Lady A's inherent musical caution makes the recklessness of the Lady Antebellum name all the stranger. Throughout modern pop, rock and country history, any association with the Antebellum South arrived mainly through codifying the Confederacy as rebellion. Indeed, until Lady Antebellum's debut in the late 2000s, the word "Antebellum" was vanishingly rare in popular music, almost never used in album or song titles and never surfacing in a band name. By dubbing themselves Lady Antebellum, the trio was staking a claim, not precisely for the Confederate States of America but an imagined version of the American South, one conjured through romanticized movies, old tunes, plantation tours, and traditions repeated so often their roots become hazy.
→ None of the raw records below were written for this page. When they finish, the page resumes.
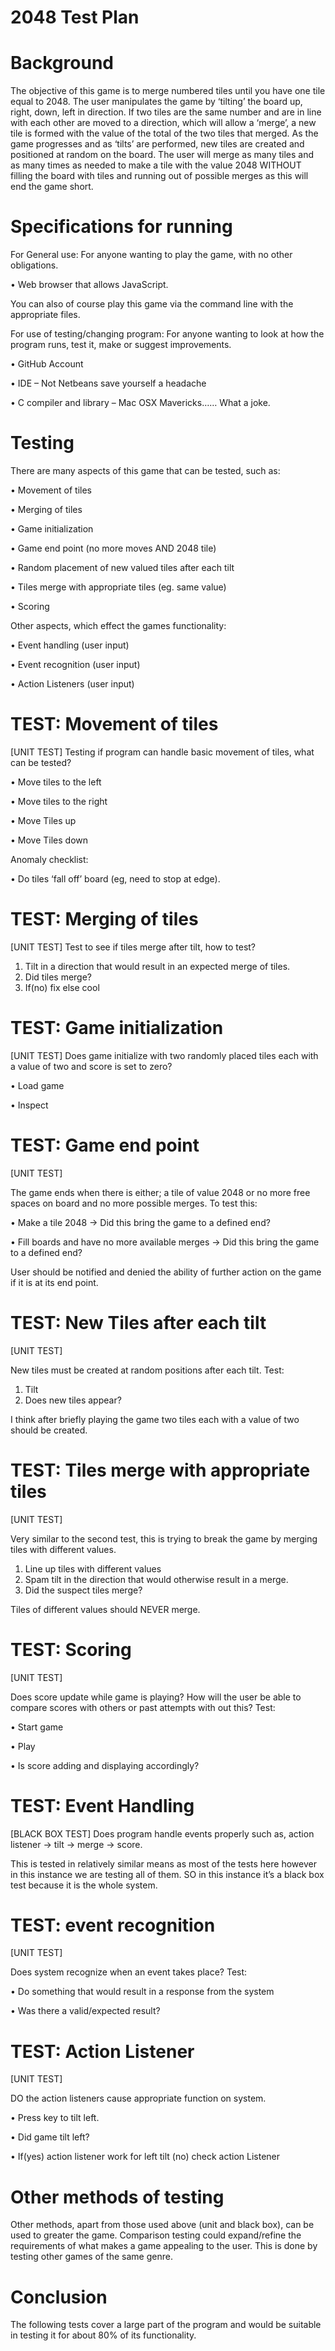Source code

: 2048 Test Plan
========

Background
========

The objective of this game is to merge numbered tiles until you have one tile equal to 2048. The user manipulates the game by ‘tilting’ the board up, right, down, left in direction. If two tiles are the same number and are in line with each other are moved to a direction, which will allow a ‘merge’, a new tile is formed with the value of the total of the two tiles that merged. As the game progresses and as ‘tilts’ are performed, new tiles are created and positioned at random on the board. The user will merge as many tiles and as many times as needed to make a tile with the value 2048 WITHOUT filling the board with tiles and running out of possible merges as this will end the game short.


Specifications for running
========

For General use:
For anyone wanting to play the game, with no other obligations.

•	Web browser that allows JavaScript.

You can also of course play this game via the command line with the appropriate files.

For use of testing/changing program:
For anyone wanting to look at how the program runs, test it, make or suggest improvements.

•	GitHub Account

•	IDE – Not Netbeans save yourself a headache

•	C compiler and library – Mac OSX Mavericks…… What a joke.

Testing
========

There are many aspects of this game that can be tested, such as:

•	Movement of tiles

•	Merging of tiles

•	Game initialization

•	Game end point (no more moves AND 2048 tile)

•	Random placement of new valued tiles after each tilt

•	Tiles merge with appropriate tiles (eg. same value)

•	Scoring

Other aspects, which effect the games functionality:

•	Event handling (user input)

•	Event recognition (user input)

•	Action Listeners (user input)

TEST: Movement of tiles
========
[UNIT TEST]
Testing if program can handle basic movement of tiles, what can be tested?

•	Move tiles to the left

•	Move tiles to the right

•	Move Tiles up

•	Move Tiles down


Anomaly checklist:

•	Do tiles ‘fall off’ board (eg, need to stop at edge).

TEST: Merging of tiles
========
[UNIT TEST]
Test to see if tiles merge after tilt, how to test?

1.	Tilt in a direction that would result in an expected merge of tiles.
2.	Did tiles merge?
3.	If(no) fix else cool


TEST: Game initialization
========
[UNIT TEST]
Does game initialize with two randomly placed tiles each with a value of two and score is set to zero?

•	Load game

•	Inspect

TEST: Game end point
========
[UNIT TEST]

The game ends when there is either; a tile of value 2048 or no more free spaces on board and no more possible merges. To test this:

•	Make a tile 2048 → Did this bring the game to a defined end?

•	Fill boards and have no more available merges → Did this bring the game to a defined end?

User should be notified and denied the ability of further action on the game if it is at its end point.

TEST: New Tiles after each tilt
========
[UNIT TEST]

New tiles must be created at random positions after each tilt. Test:

1.	Tilt
2.	Does new tiles appear?

I think after briefly playing the game two tiles each with a value of two should be created.

TEST: Tiles merge with appropriate tiles
========
[UNIT TEST]

Very similar to the second test, this is trying to break the game by merging tiles with different values.

1.	Line up tiles with different values
2.	Spam tilt in the direction that would otherwise result in a merge.
3.	Did the suspect tiles merge?

Tiles of different values should NEVER merge.

TEST: Scoring
========
[UNIT TEST]

Does score update while game is playing? How will the user be able to compare scores with others or past attempts with out this? Test:

•	Start game

•	Play

•	Is score adding and displaying accordingly?

TEST: Event Handling
========
[BLACK BOX TEST]
 Does program handle events properly such as, action listener → tilt → merge → score.

This is tested in relatively similar means as most of the tests here however in this instance we are testing all of them. SO in this instance it’s a black box test because it is the whole system.

TEST: event recognition
========
[UNIT TEST]

Does system recognize when an event takes place? Test:

•	Do something that would result in a response from the system

•	Was there a valid/expected result?

TEST: Action Listener
========
[UNIT TEST]

DO the action listeners cause appropriate function on system. 

•	Press key to tilt left.

•	Did game tilt left?

•	If(yes) action listener work for left tilt (no) check action Listener


Other methods of testing
========

Other methods, apart from those used above (unit and black box), can be used to greater the game. Comparison testing could expand/refine the requirements of what makes a game appealing to the user. This is done by testing other games of the same genre.

Conclusion
========

The following tests cover a large part of the program and would be suitable in testing it for about 80% of its functionality.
It's a fantasy of the South, one that is common throughout American culture, one that doesn't take into the account such unpleasantness as slavery, rebellion and secession.
Over the first decade and a half of their career, Lady A acted as if "Antebellum" was just a picturesque word, one that evoked the grand traditions of the South and nothing else. To the group's credit, the scales finally fell from their eyes this past month; perhaps they handled it clumsily, but their public statement seemed sincere and they were working to reach an accord with the blues singer Lady A, hoping to create an agreement that allowed both to perform under that moniker. Nevertheless, it's hard to shake the notion that somebody in the band or within their orbit should've realized long ago the name Lady Antebellum was inappropriate. The very rarity of "Antebellum" within modern pop discourse should've sparked some soul-searching within their organization and label if not the group themselves but that discussion would've led their entire enterprise to some uncomfortable conclusions. And it's also not like the group's name escaped criticism at the time. Music journalist and critic Rob Tannenbaum remembered how he Tweeted jabs at the band's name during the 2011 Grammys, a move which brought him an email from Lady Antebellum's record label publicist claiming she was "sorely disappointed" in the Tweets—an action that confirms at least one person within the band's team was keenly aware that their name was objectionable.
When reckoning with Lady A's evolution, these incidents of massaging the message and their repeated rehearsed ignorance hang in the air. Each occurrence suggests that somewhere within the trio's organization there was somebody who understood that choosing to name the trio Lady Antebellum was wrong and that they should offer a tacit apology. This past week, they've made the right steps forward but it will take much longer to fully repent for playing footsie with the Confederacy.
Their music is banal. Their name the banality of evil.